+++ RECORDS FOR THIS EXERCISE +++
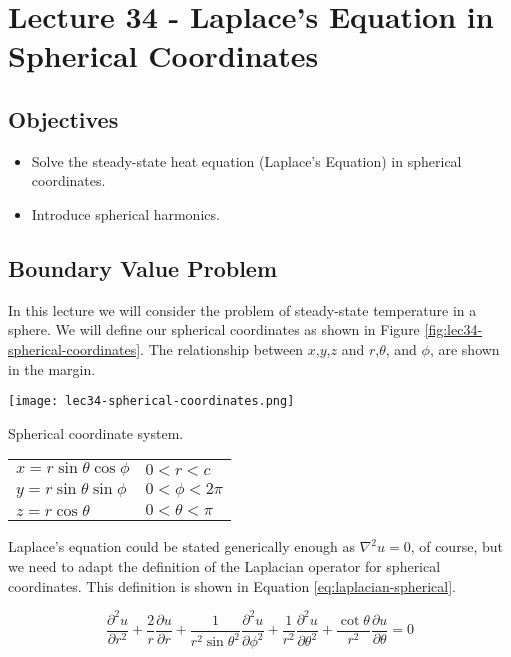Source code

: \chapter{Lecture 34 - Laplace's Equation in Spherical Coordinates}
\label{ch:lec34}
\section{Objectives}
\begin{itemize}
\item Solve the steady-state heat equation (Laplace's Equation) in spherical coordinates. 
\item Introduce spherical harmonics.
\end{itemize}
\setcounter{lstannotation}{0}

\section{Boundary Value Problem}

In this lecture we will consider the problem of steady-state temperature in a sphere.  We will define our spherical coordinates as shown in Figure \ref{fig:lec34-spherical-coordinates}.  The relationship between $x$,$y$,$z$ and $r$,$\theta$, and $\phi$, are shown in the margin.
\begin{marginfigure}
\texttt{[image: lec34-spherical-coordinates.png]}
\caption{Spherical coordinate system.}
\label{fig:lec34-spherical-coordinates}
\end{marginfigure}
\begin{margintable}
\begin{tabular}{l l}
$x = r\sin{\theta}\cos{\phi}$ & $0<r<c$ \\
$y = r\sin{\theta}\sin{\phi}$ & $0< \phi < 2\pi$ \\
$z = r\cos{\theta}$ & $0 < \theta < \pi$ \\
\end{tabular}
\end{margintable}

Laplace's equation could be stated generically enough as $\nabla^2u = 0$, of course, but we need to adapt the definition of the Laplacian operator for spherical coordinates.  This definition is shown in Equation \ref{eq:laplacian-spherical}.

\begin{equation}
\frac{\partial^2 u}{\partial r^2} + \frac{2}{r}\frac{\partial u}{\partial r} + \frac{1}{r^2 \sin{\theta}^2} \frac{\partial^2 u}{\partial \phi^2} + \frac{1}{r^2}\frac{\partial^2 u}{\partial \theta^2} + \frac{\cot{\theta}}{r^2}\frac{\partial u}{\partial \theta} = 0
\label{eq:laplacian-spherical}
\end{equation}

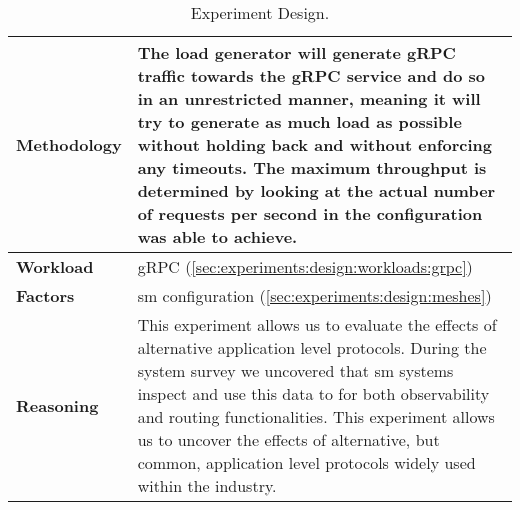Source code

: \begin{table}[!t]
\begin{tabularx}{\textwidth}{l X}
        \textbf{Methodology}
        & The load generator will generate gRPC traffic towards the gRPC service and do so in an unrestricted manner, meaning it will try to generate as much load as possible without holding back and without enforcing any timeouts. The maximum throughput is determined by looking at the actual number of requests per second in the configuration was able to achieve. \\
        \midrule
        
        \textbf{Workload} 
        & gRPC (\cref{sec:experiments:design:workloads:grpc}) \\
        \midrule

        \multirow{1}{*}{\textbf{Factors}} 
        & \Gls{sm} configuration (\cref{sec:experiments:design:meshes}) \\
        \midrule
        
        \textbf{Reasoning}
        & This experiment allows us to evaluate the effects of alternative application level protocols. During the system survey we uncovered that \gls{sm} systems inspect and use this data to for both observability and routing functionalities. This experiment allows us to uncover the effects of alternative, but common, application level protocols widely used within the industry. \\

        \bottomrule

    \end{tabularx}
    \caption[Experiment Design.]{Experiment Design.}
    \label{tab:experiment:overview}
\end{table}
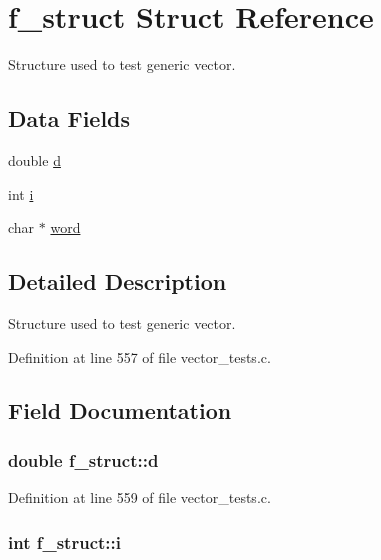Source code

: \hypertarget{structf__struct}{\section{f\-\_\-struct \-Struct \-Reference}
\label{structf__struct}
}


\-Structure used to test generic vector.  


\subsection*{\-Data \-Fields}
\begin{DoxyCompactItemize}
\item 
double \hyperlink{structf__struct_aabfd173ef817f4c258a9e55aaa2ec9cf}{d}
\item 
int \hyperlink{structf__struct_a87df300d9aa87b7df7cba13e548c948f}{i}
\item 
char $\ast$ \hyperlink{structf__struct_aa8f65f08c5e6180da916f9001438eab5}{word}
\end{DoxyCompactItemize}


\subsection{\-Detailed \-Description}
\-Structure used to test generic vector. 



\-Definition at line 557 of file vector\-\_\-tests.\-c.



\subsection{\-Field \-Documentation}
\hypertarget{structf__struct_aabfd173ef817f4c258a9e55aaa2ec9cf}{
\subsubsection[{d}]{\setlength{\rightskip}{0pt plus 5cm}double {\bf f\-\_\-struct\-::d}}}\label{structf__struct_aabfd173ef817f4c258a9e55aaa2ec9cf}


\-Definition at line 559 of file vector\-\_\-tests.\-c.

\hypertarget{structf__struct_a87df300d9aa87b7df7cba13e548c948f}{
\subsubsection[{i}]{\setlength{\rightskip}{0pt plus 5cm}int {\bf f\-\_\-struct\-::i}}}\label{structf__struct_a87df300d9aa87b7df7cba13e548c948f}


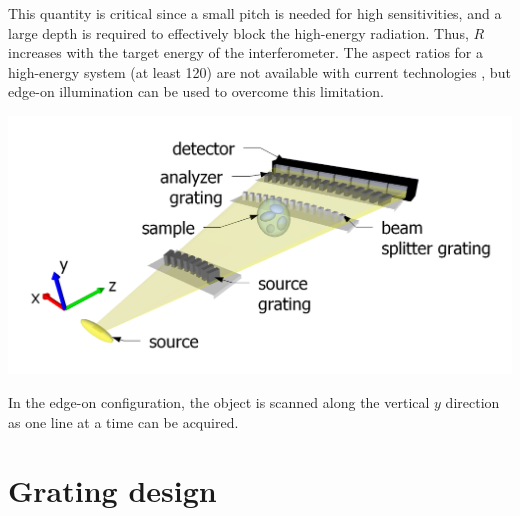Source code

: \documentclass[a0,portrait]{a0poster}
\newenvironment{spacedcenter}{
    \vspace{2cm}\begin{center}}
        {\end{center}
    \vspace{2cm}\par}
\begin{document}
\begin{multicols}{2}
This quantity is critical since a small pitch is needed for high
sensitivities, and a large depth is required to effectively block the
high-energy radiation. Thus, $R$ increases with the target energy of the
interferometer.
%
The aspect ratios for a high-energy system (at least \num{120}) are not available with current
technologies \cite{David2007}, but edge-on illumination can be used to overcome this
limitation.
\begin{spacedcenter}
    \includegraphics[width=0.8\linewidth]{hDPC_setup.png}
\end{spacedcenter}
In the edge-on configuration, the object is scanned along the vertical
$y$ direction as one line at a time can be acquired.  


\section*{Grating design}


\end{multicols}
\end{document}
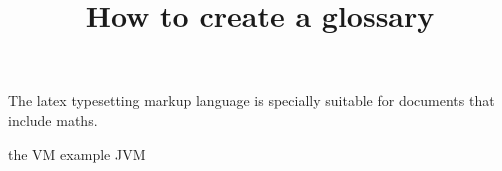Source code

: \documentclass{article}
\title{How to create a glossary}
\author{ }
\date{ }
\begin{document}
\maketitle
 
The \Gls{latex} typesetting markup \gls{language} is specially \gls{suitable} 
for documents that include \gls{maths}. 

the \Gls{VM} example \gls{JVM}
 
\clearpage
 
\printglossaries
 
\end{document}
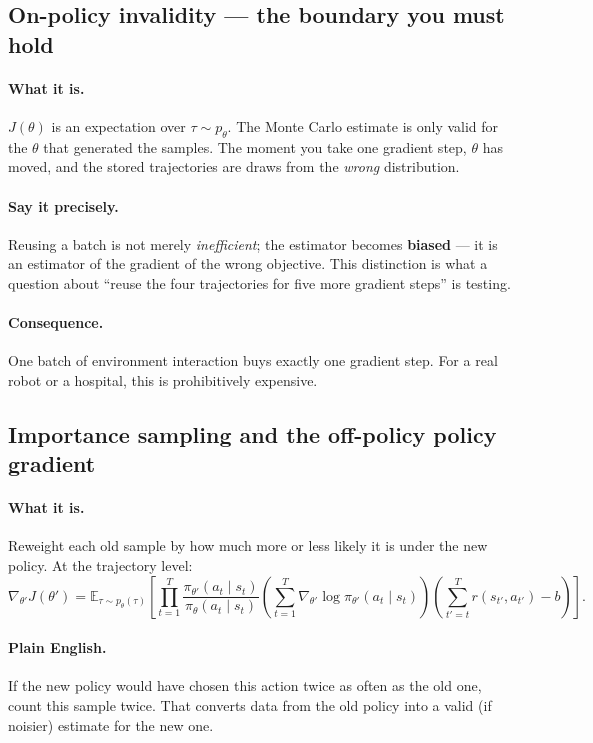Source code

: \documentclass[11pt,a4paper]{article}
\begin{document}
\subsection{On-policy invalidity --- the boundary you must hold}

\paragraph{What it is.} $J(\theta)$ is an expectation over $\tau\sim p_\theta$.
The Monte Carlo estimate is only valid for the $\theta$ that generated the
samples. The moment you take one gradient step, $\theta$ has moved, and the
stored trajectories are draws from the \emph{wrong} distribution.

\paragraph{Say it precisely.} Reusing a batch is not merely
\emph{inefficient}; the estimator becomes \textbf{biased} --- it is an
estimator of the gradient of the wrong objective. This distinction is what a
question about ``reuse the four trajectories for five more gradient steps''
is testing.

\paragraph{Consequence.} One batch of environment interaction buys exactly one
gradient step. For a real robot or a hospital, this is prohibitively expensive.

\subsection{Importance sampling and the off-policy policy gradient}

\paragraph{What it is.} Reweight each old sample by how much more or less
likely it is under the new policy. At the trajectory level:
\[
\nabla_{\theta'}J(\theta')=\mathbb E_{\tau\sim p_\theta(\tau)}\!\left[
\prod_{t=1}^{T}\frac{\pi_{\theta'}(a_t\mid s_t)}{\pi_\theta(a_t\mid s_t)}
\left(\sum_{t=1}^{T}\nabla_{\theta'}\log\pi_{\theta'}(a_t\mid s_t)\right)
\left(\sum_{t'=t}^{T} r(s_{t'},a_{t'})-b\right)\right].
\]

\paragraph{Plain English.} If the new policy would have chosen this action
twice as often as the old one, count this sample twice. That converts data
from the old policy into a valid (if noisier) estimate for the new one.
\end{document}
+++
- _YOUR GOAL_:
Give the number of lines in the entries that contain the word "Laplace", with no other text.

- _RESPONSE BOX_:
3